_Your task_: Copy out all lines of the listing below that hold "gotham".

_Data_:
* * *

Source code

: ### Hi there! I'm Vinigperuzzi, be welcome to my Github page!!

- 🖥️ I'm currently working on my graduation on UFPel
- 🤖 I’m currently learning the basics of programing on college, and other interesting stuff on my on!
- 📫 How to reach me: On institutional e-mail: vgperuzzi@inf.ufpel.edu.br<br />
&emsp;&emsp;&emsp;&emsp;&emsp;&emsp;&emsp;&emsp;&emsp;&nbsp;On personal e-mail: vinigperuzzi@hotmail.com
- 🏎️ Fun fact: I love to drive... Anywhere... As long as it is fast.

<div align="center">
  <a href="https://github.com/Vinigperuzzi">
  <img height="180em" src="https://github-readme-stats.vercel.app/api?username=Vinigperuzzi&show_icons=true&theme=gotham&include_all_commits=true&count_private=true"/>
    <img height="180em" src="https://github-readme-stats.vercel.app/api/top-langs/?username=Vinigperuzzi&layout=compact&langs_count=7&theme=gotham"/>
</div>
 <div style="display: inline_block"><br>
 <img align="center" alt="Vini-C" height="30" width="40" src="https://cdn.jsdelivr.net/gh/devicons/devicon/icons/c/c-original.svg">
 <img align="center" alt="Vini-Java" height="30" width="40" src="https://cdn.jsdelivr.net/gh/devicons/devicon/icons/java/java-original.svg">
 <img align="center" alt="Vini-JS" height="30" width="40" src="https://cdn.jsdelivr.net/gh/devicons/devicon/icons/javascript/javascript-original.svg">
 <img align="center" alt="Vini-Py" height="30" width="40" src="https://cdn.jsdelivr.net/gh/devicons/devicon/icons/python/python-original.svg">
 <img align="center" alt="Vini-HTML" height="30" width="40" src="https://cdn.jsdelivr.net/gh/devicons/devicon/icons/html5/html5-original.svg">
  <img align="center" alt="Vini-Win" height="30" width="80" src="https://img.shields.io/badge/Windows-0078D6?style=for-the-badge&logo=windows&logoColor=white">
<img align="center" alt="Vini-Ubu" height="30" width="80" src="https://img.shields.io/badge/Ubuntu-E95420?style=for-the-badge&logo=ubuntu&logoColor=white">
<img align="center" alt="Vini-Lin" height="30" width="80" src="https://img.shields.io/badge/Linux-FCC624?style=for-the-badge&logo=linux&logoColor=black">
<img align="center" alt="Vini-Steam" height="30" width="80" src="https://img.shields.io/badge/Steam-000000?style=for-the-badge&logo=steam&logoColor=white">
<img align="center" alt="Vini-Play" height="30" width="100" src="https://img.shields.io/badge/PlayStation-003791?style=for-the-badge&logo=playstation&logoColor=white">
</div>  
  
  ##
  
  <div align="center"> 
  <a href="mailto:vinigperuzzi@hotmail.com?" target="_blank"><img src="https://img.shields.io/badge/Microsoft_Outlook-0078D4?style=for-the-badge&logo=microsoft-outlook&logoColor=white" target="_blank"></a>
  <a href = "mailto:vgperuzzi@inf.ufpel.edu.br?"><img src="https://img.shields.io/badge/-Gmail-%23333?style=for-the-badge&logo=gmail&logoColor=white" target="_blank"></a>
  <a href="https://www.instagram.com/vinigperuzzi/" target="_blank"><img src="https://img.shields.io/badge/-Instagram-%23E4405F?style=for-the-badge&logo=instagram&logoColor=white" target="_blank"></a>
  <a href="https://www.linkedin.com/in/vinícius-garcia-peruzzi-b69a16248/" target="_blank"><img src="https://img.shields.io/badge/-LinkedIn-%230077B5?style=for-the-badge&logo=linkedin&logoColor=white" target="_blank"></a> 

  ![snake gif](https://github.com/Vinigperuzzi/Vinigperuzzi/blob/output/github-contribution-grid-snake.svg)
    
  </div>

* * *

_Solution for this exercise_:
  <img height="180em" src="https://github-readme-stats.vercel.app/api?username=Vinigperuzzi&show_icons=true&theme=gotham&include_all_commits=true&count_private=true"/>
    <img height="180em" src="https://github-readme-stats.vercel.app/api/top-langs/?username=Vinigperuzzi&layout=compact&langs_count=7&theme=gotham"/>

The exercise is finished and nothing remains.